If you offer “thoughts and prayers” after a tragedy, are you really helping the situation?
Some Christians will say yes, because that’s not all they’re doing. Thinking about the victims focuses their energies, and they will obviously do something tangible to help those in need.
The critics will say no. Thoughts and prayers are useless because they’re a substitute for meaningful action. When people die from gun violence, for example, prayers fix nothing but gun safety reform could make a big difference.
Linda Thunstrӧm of the University of Wyoming just posted a study (unpublished so far) trying to quantify the value of these intangible ideas. Simply put, do the people offering thoughts and prayers end up giving more or less money to victims?
Her answer? Less. Way less.
Her experiment involved getting people to donate to the Red Cross following Hurricane Harvey. In one trial, she told her participants, a mix of religious and non-religious people, that they had $5 and they could give any amount they wanted to the Red Cross. They could keep the rest. The average donation? $1.87, with religious people giving more ($1.98) than the atheists and agnostics ($1.75).
Well done, religious people…
But then she ran another trial in which (only) believers were told to pray for the hurricane victims before getting the $5 to donate. In that situation, the average donation was only $1.23.
The other trial involved all participants being told to think about the victims before getting the cash. This time, the average donation was $2.16 with religious people ($2.36) still giving more than non-religious people ($1.94).
So yes, it’s true, that this study found religious people to be more generous than non-religious people on the same playing field. It’s also true, however, that religious people who offered prayers gave significantly less money than atheists.
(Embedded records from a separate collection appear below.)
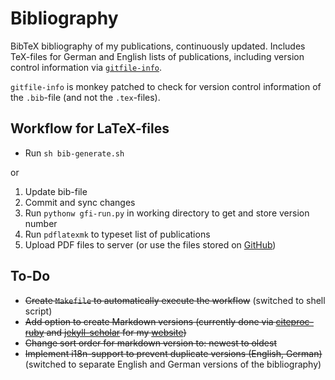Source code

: # Bibliography
BibTeX bibliography of my publications, continuously updated. Includes TeX-files for German and English lists of publications, including version control information via [`gitfile-info`](https://www.ctan.org/pkg/gitfile-info?lang=de). 

`gitfile-info` is monkey patched to check for version control information of the `.bib`-file (and not the `.tex`-files).

## Workflow for LaTeX-files
* Run `sh bib-generate.sh`

or

1. Update bib-file
2. Commit and sync changes
3. Run `pythonw gfi-run.py` in working directory to get and store version number
4. Run `pdflatexmk` to typeset list of publications
5. Upload PDF files to server (or use the files stored on [GitHub](https://www.github.com))

## To-Do
* ~~Create `Makefile` to automatically execute the workflow~~ (switched to shell script)
* ~~Add option to create Markdown versions (currently done via [citeproc-ruby](https://github.com/inukshuk/citeproc-ruby) and [jekyll-scholar](https://github.com/inukshuk/jekyll-scholar) for my [website](https://www.stefangroth.com/publications))~~
* ~~Change sort order for markdown version to: newest to oldest~~
* ~~Implement i18n-support to prevent duplicate versions (English, German)~~ (switched to separate English and German versions of the bibliography) 
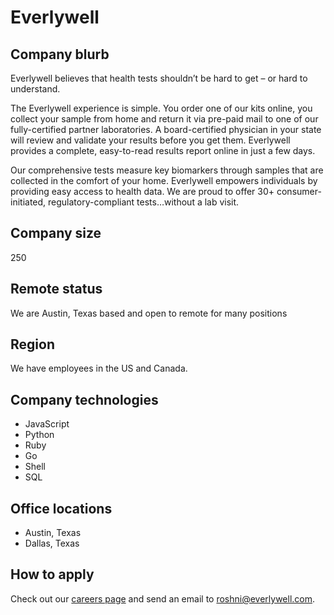 # Everlywell

## Company blurb

Everlywell believes that health tests shouldn’t be hard to get – or hard to understand.

The Everlywell experience is simple. You order one of our kits online, you collect your sample from home and return it via pre-paid mail to one of our fully-certified partner laboratories. A board-certified physician in your state will review and validate your results before you get them. Everlywell provides a complete, easy-to-read results report online in just a few days.

Our comprehensive tests measure key biomarkers through samples that are collected in the comfort of your home.
Everlywell empowers individuals by providing easy access to health data. We are proud to offer 30+ consumer-initiated, regulatory-compliant tests…without a lab visit.

## Company size

250

## Remote status

We are Austin, Texas based and open to remote for many positions

## Region

We have employees in the US and Canada.

## Company technologies

* JavaScript
* Python
* Ruby
* Go
* Shell
* SQL

## Office locations

* Austin, Texas
* Dallas, Texas

## How to apply

Check out our [careers page](https://jobs.lever.co/everlywell) and send an email to roshni@everlywell.com.
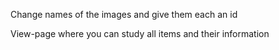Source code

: Change names of the images and give them each an id

View-page where you can study all items and their information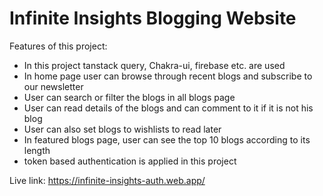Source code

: # Infinite Insights Blogging Website
Features of this project:
- In this project tanstack query, Chakra-ui, firebase etc. are used
- In home page user can browse through recent blogs and subscribe to our newsletter
- User can search or filter the blogs in all blogs page
- User can read details of the blogs and can comment to it if it is not his blog
- User can also set blogs to wishlists to read later
- In featured blogs page, user can see the top 10 blogs according to its length
- token based authentication is applied in this project

Live link: https://infinite-insights-auth.web.app/
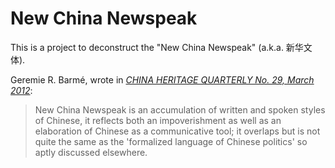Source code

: # New China Newspeak

This is a project to deconstruct the "New China Newspeak" (a.k.a. 新华文体). 

Geremie R. Barmé, wrote in [*CHINA HERITAGE QUARTERLY No. 29, March 2012*](http://www.chinaheritagequarterly.org/glossary.php?searchterm=029_xinhua.inc&issue=029):
> New China Newspeak is an accumulation of written and spoken styles of Chinese, it reflects both an impoverishment as well as an elaboration of Chinese as a communicative tool; it overlaps but is not quite the same as the 'formalized language of Chinese politics' so aptly discussed elsewhere.

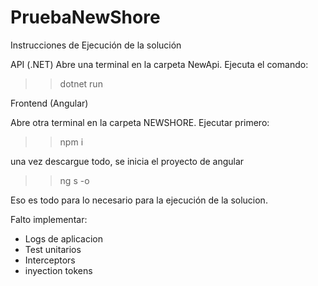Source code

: # PruebaNewShore

Instrucciones de Ejecución de la solución


API (.NET)
Abre una terminal en la carpeta NewApi.
Ejecuta el comando:
 >> dotnet run


Frontend (Angular)

Abre otra terminal en la carpeta NEWSHORE.
Ejecutar primero:
 >> npm i

una vez descargue todo, se inicia el proyecto de angular
 
 >> ng s -o

Eso es todo para lo necesario para la ejecución de la solucion.

Falto implementar:
- Logs de aplicacion
- Test unitarios
- Interceptors
- inyection tokens

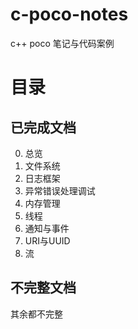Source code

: # c-poco-notes
c++ poco 笔记与代码案例
# 目录
## 已完成文档
0. 总览
1. 文件系统
2. 日志框架
3. 异常错误处理调试
4. 内存管理
5. 线程
6. 通知与事件
7. URI与UUID
8. 流

## 不完整文档
其余都不完整


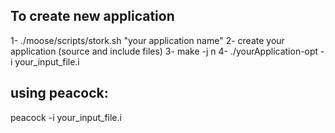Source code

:## To create new application
1- ./moose/scripts/stork.sh "your application name" 
2- create your application (source and include files)
3- make -j n
4- ./yourApplication-opt -i your_input_file.i

## using peacock:
  peacock -i your_input_file.i

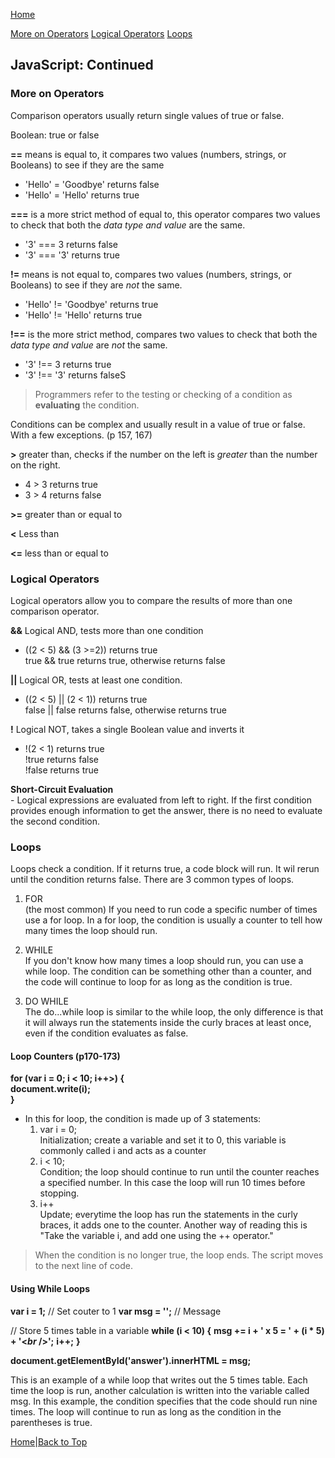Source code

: [Home](README.md)

[More on Operators](#more-on-operators)
[Logical Operators](#logical-operators)
[Loops](#loops)

## JavaScript: Continued

### More on Operators

Comparison operators usually return single values of true or false.

Boolean: true or false

**==** means is equal to, it compares two values (numbers, strings, or Booleans) to see if they are the same

- 'Hello' = 'Goodbye' returns false
- 'Hello' = 'Hello' returns true

**===** is a more strict method of equal to, this operator compares two values to check that both the *data type and value* are the same.

- '3' === 3 returns false
- '3' === '3' returns true

**!=** means is not equal to, compares two values (numbers, strings, or Booleans) to see if they are *not* the same.

- 'Hello' != 'Goodbye' returns true
- 'Hello' != 'Hello' returns true

**!==** is the more strict method, compares two values to check that both the *data type and value* are *not* the same.

- '3' !== 3 returns true
- '3' !== '3' returns falseS

> Programmers refer to the testing or checking of a condition as **evaluating** the condition.  

Conditions can be complex and usually result in a value of true or false. With a few exceptions. (p 157, 167)  

**>** greater than, checks if the number on the left is *greater* than the number on the right.  

- 4 > 3 returns true  
- 3 > 4 returns false  

**>=** greater than or equal to  

**<** Less than  

**<=** less than or equal to  

### Logical Operators  

Logical operators allow you to compare the results of more than one comparison operator.  

**&&** Logical AND, tests more than one condition  

- ((2 < 5) && (3 >=2)) returns true  
    true && true returns true, otherwise returns false  

**\|\|** Logical OR, tests at least one condition.

- ((2 < 5) \|\| (2 < 1)) returns true  
    false \|\| false returns false, otherwise returns true  

**!** Logical NOT, takes a single Boolean value and inverts it  

- !(2 < 1) returns true  
    !true returns false  
    !false returns true  

**Short-Circuit Evaluation**  
    - Logical expressions are evaluated from left to right. If the first condition provides enough information to get the answer, there is no need to evaluate the second condition.

### Loops  

Loops check a condition. If it returns true, a code block will run. It wil rerun until the condition returns false. There are 3 common types of loops.  

1. FOR  
    (the most common) If you need to run code a specific number of times use a for loop. In a for loop, the condition is usually a counter to tell how many times the loop should run.

1. WHILE  
    If you don't know how many times a loop should run, you can use a while loop. The condition can be something other than a counter, and the code will continue to loop for as long as the condition is true.

1. DO WHILE  
    The do...while loop is similar to the while loop, the only difference is that it will always run the statements inside the curly braces at least once, even if the condition evaluates as false.

#### Loop Counters (p170-173)  

**for (var i = 0; i < 10; i++>) {**  
    **document.write(i);**  
**}**  

- In this for loop, the condition is made up of 3 statements:  
    1. var i = 0;  
        Initialization; create a variable and set it to 0, this variable is commonly called i and acts as a counter
    1. i < 10;  
        Condition; the loop should continue to run until the counter reaches a specified number. In this case the loop will run 10 times before stopping.
    1. i++  
        Update; everytime the loop has run the statements in the curly braces, it adds one to the counter. Another way of reading this is "Take the variable i, and add one using the ++ operator."  

> When the condition is no longer true, the loop ends. The script moves to the next line of code.  

#### Using While Loops  

**var i = 1;** // Set couter to 1
**var msg = '';** // Message

// Store 5 times table in a variable
**while (i < 10) {**
    **msg += i + ' x 5 = ' + (i * 5) + '<*br* />';**
    **i++;**
    **}**

**document.getElementById('answer').innerHTML = msg;**

This is an example of a while loop that writes out the 5 times table. Each time the loop is run, another calculation is written into the variable called msg. In this example, the condition specifies that the code should run nine times. The loop will continue to run as long as the condition in the parentheses is true.

[Home](README.md)|[Back to Top](morejs.md)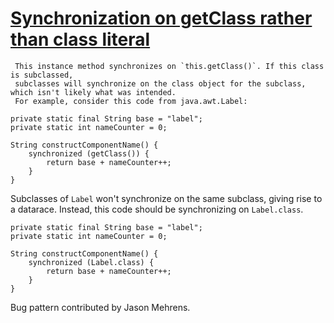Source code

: # [Synchronization on getClass rather than class literal](https://spotbugs.readthedocs.io/en/latest/bugDescriptions.html#WL_USING_GETCLASS_RATHER_THAN_CLASS_LITERAL)

     This instance method synchronizes on `this.getClass()`. If this class is subclassed,
     subclasses will synchronize on the class object for the subclass, which isn't likely what was intended.
     For example, consider this code from java.awt.Label:

    private static final String base = "label";
    private static int nameCounter = 0;

    String constructComponentName() {
        synchronized (getClass()) {
            return base + nameCounter++;
        }
    }

Subclasses of `Label` won't synchronize on the same subclass, giving rise to a datarace.
     Instead, this code should be synchronizing on `Label.class`.

    private static final String base = "label";
    private static int nameCounter = 0;

    String constructComponentName() {
        synchronized (Label.class) {
            return base + nameCounter++;
        }
    }

Bug pattern contributed by Jason Mehrens.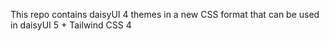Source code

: This repo contains daisyUI 4 themes in a new CSS format that can be used in daisyUI 5 + Tailwind CSS 4
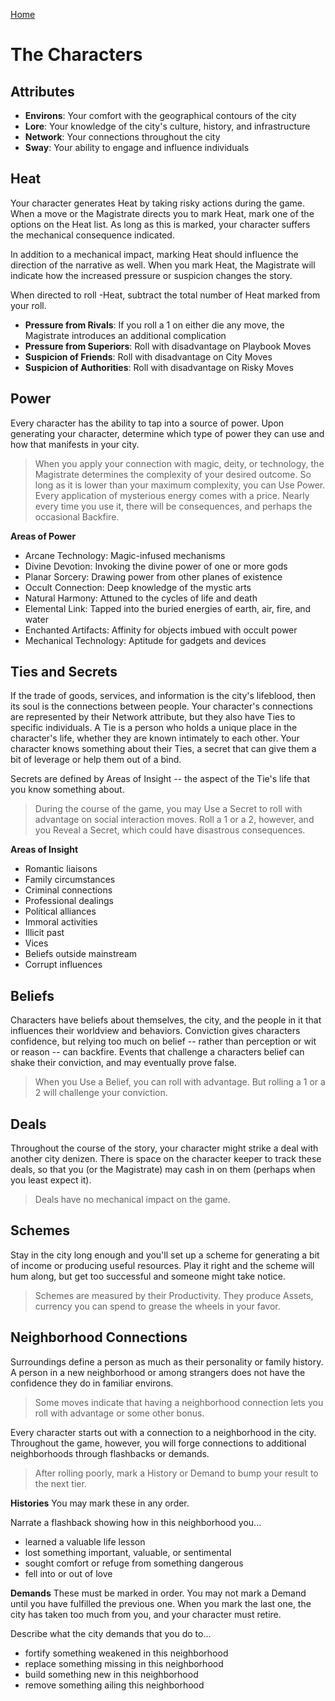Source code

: [Home](index.md)

# The Characters
<a name="Attributes"></a>
## Attributes
- **Environs**: Your comfort with the geographical contours of the city
- **Lore**: Your knowledge of the city's culture, history, and infrastructure
- **Network**: Your connections throughout the city
- **Sway**: Your ability to engage and influence individuals

## Heat
Your character generates Heat by taking risky actions during the game. When a move or the Magistrate directs you to mark Heat, mark one of the options on the Heat list. As long as this is marked, your character suffers the mechanical consequence indicated.

In addition to a mechanical impact, marking Heat should influence the direction of the narrative as well. When you mark Heat, the Magistrate will indicate how the increased pressure or suspicion changes the story.

When directed to roll -Heat, subtract the total number of Heat marked from your roll.

- **Pressure from Rivals**: If you roll a 1 on either die any move, the Magistrate introduces an additional complication
- **Pressure from Superiors**: Roll with disadvantage on Playbook Moves
- **Suspicion of Friends**: Roll with disadvantage on City Moves
- **Suspicion of Authorities**: Roll with disadvantage on Risky Moves

<a name="Power"></a>
## Power
Every character has the ability to tap into a source of power. Upon generating your character, determine which type of power they can use and how that manifests in your city.

> When you apply your connection with magic, deity, or technology, the Magistrate determines the complexity of your desired outcome. So long as it is lower than your maximum complexity, you can Use Power. Every application of mysterious energy comes with a price. Nearly every time you use it, there will be consequences, and perhaps the occasional Backfire.

**Areas of Power**
- Arcane Technology: Magic-infused mechanisms
- Divine Devotion: Invoking the divine power of one or more gods
- Planar Sorcery: Drawing power from other planes of existence
- Occult Connection: Deep knowledge of the mystic arts
- Natural Harmony: Attuned to the cycles of life and death
- Elemental Link: Tapped into the buried energies of earth, air, fire, and water
- Enchanted Artifacts: Affinity for objects imbued with occult power
- Mechanical Technology: Aptitude for gadgets and devices

## Ties and Secrets
If the trade of goods, services, and information is the city's lifeblood, then its soul is the connections between people. Your character's connections are represented by their Network attribute, but they also have Ties to specific individuals. A Tie is a person who holds a unique place in the character's life, whether they are known intimately to each other. Your character knows something about their Ties, a secret that can give them a bit of leverage or help them out of a bind.

Secrets are defined by Areas of Insight -- the aspect of the Tie's life that you know something about.

> During the course of the game, you may Use a Secret to roll with advantage on social interaction moves. Roll a 1 or a 2, however, and you Reveal a Secret, which could have disastrous consequences.

**Areas of Insight**
- Romantic liaisons
- Family circumstances
- Criminal connections
- Professional dealings
- Political alliances
- Immoral activities
- Illicit past
- Vices
- Beliefs outside mainstream
- Corrupt influences

## Beliefs
Characters have beliefs about themselves, the city, and the people in it that influences their worldview and behaviors. Conviction gives characters confidence, but relying too much on belief -- rather than perception or wit or reason -- can backfire. Events that challenge a characters belief can shake their conviction, and may eventually prove false.

> When you Use a Belief, you can roll with advantage. But rolling a 1 or a 2 will challenge your conviction.

## Deals
Throughout the course of the story, your character might strike a deal with another city denizen. There is space on the character keeper to track these deals, so that you (or the Magistrate) may cash in on them (perhaps when you least expect it). 

> Deals have no mechanical impact on the game.

## Schemes
Stay in the city long enough and you'll set up a scheme for generating a bit of income or producing useful resources. Play it right and the scheme will hum along, but get too successful and someone might take notice.

> Schemes are measured by their Productivity. They produce Assets, currency you can spend to grease the wheels in your favor.


## Neighborhood Connections
Surroundings define a person as much as their personality or family history. A person in a new neighborhood or among strangers does not have the confidence they do in familiar environs. 

> Some moves indicate that having a neighborhood connection lets you roll with advantage or some other bonus.

Every character starts out with a connection to a neighborhood in the city. Throughout the game, however, you will forge connections to additional neighborhoods through flashbacks or demands.

> After rolling poorly, mark a History or Demand to bump your result to the next tier. 


**Histories**
You may mark these in any order.

Narrate a flashback showing how in this neighborhood you...
- learned a valuable life lesson
- lost something important, valuable, or sentimental
- sought comfort or refuge from something dangerous
- fell into or out of love

**Demands**
These must be marked in order. You may not mark a Demand until you have fulfilled the previous one. When you mark the last one, the city has taken too much from you, and your character must retire.

Describe what the city demands that you do to... 
- fortify something weakened in this neighborhood
- replace something missing in this neighborhood
- build something new in this neighborhood
- remove something ailing this neighborhood

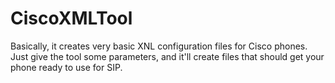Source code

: # CiscoXMLTool
Basically, it creates very basic XNL configuration files for Cisco phones. Just give the tool some parameters, and it'll create files that should get your phone ready to use for SIP.
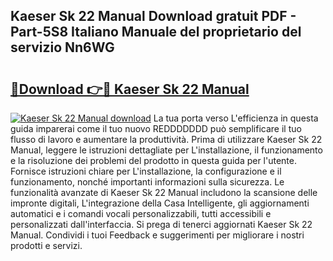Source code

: ## Kaeser Sk 22 Manual Download gratuit PDF - Part-5S8 Italiano Manuale del proprietario del servizio Nn6WG

# <h2><a href="http://dfa4cn8.blite.top/?on=Kaeser+Sk+22+Manual">🔗Download 👉🔴 Kaeser Sk 22 Manual</a></h2>

[![Kaeser Sk 22 Manual download](https://i.imgur.com/lujVjoI.png)](http://dfa4cn8.blite.top/?on=Kaeser+Sk+22+Manual)
La tua porta verso L'efficienza in questa guida imparerai come il tuo nuovo REDDDDDDD può semplificare il tuo flusso di lavoro e aumentare la produttività. Prima di utilizzare Kaeser Sk 22 Manual, leggere le istruzioni dettagliate per L'installazione, il funzionamento e la risoluzione dei problemi del prodotto in questa guida per l'utente. Fornisce istruzioni chiare per L'installazione, la configurazione e il funzionamento, nonché importanti informazioni sulla sicurezza. Le funzionalità avanzate di Kaeser Sk 22 Manual includono la scansione delle impronte digitali, L'integrazione della Casa Intelligente, gli aggiornamenti automatici e i comandi vocali personalizzabili, tutti accessibili e personalizzati dall'interfaccia. Si prega di tenerci aggiornati Kaeser Sk 22 Manual. Condividi i tuoi Feedback e suggerimenti per migliorare i nostri prodotti e servizi.
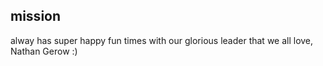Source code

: ## mission
alway has super happy fun times with our glorious leader that we all love, Nathan Gerow
:)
Our results imply victims of natural catastrophes may be financially worse off from people expressing their sympathy through the act of praying. This does, however, not necessarily mean that victims are worse off in terms of welfare. It is entirely possible that a recipient of these prayers assigns a positive (monetary) value to a prayer, which may or may not exceed the value by which monetary donations drop due to the act of praying.
Cass R. Sunstein summarized the results this way for Bloomberg:
Many of us are believers. But the strongest interpretation of Thunstrom’s findings is that whatever else prayers do, they also make concrete action less likely.
Donations are, of course, just one kind of action. But if these findings generalize, the lesson is alarming. If people pray, they are also less likely to devote time and effort to helping people who in need, and also to work on behalf of reforms that will make tragedy less likely in the future.
Thunstrӧm’s findings were replicated in a similar experiment after Hurricane Florence. However in another follow-up study with different participants and less money involved, prayer had no effect on donations. So at best, based on her results, prayer doesn’t help. But in some situations, it could make things worse.
We’re much better off, then, taking concrete action rather than simply praying to God to make everything better. It doesn’t help anybody to substitute action with prayer.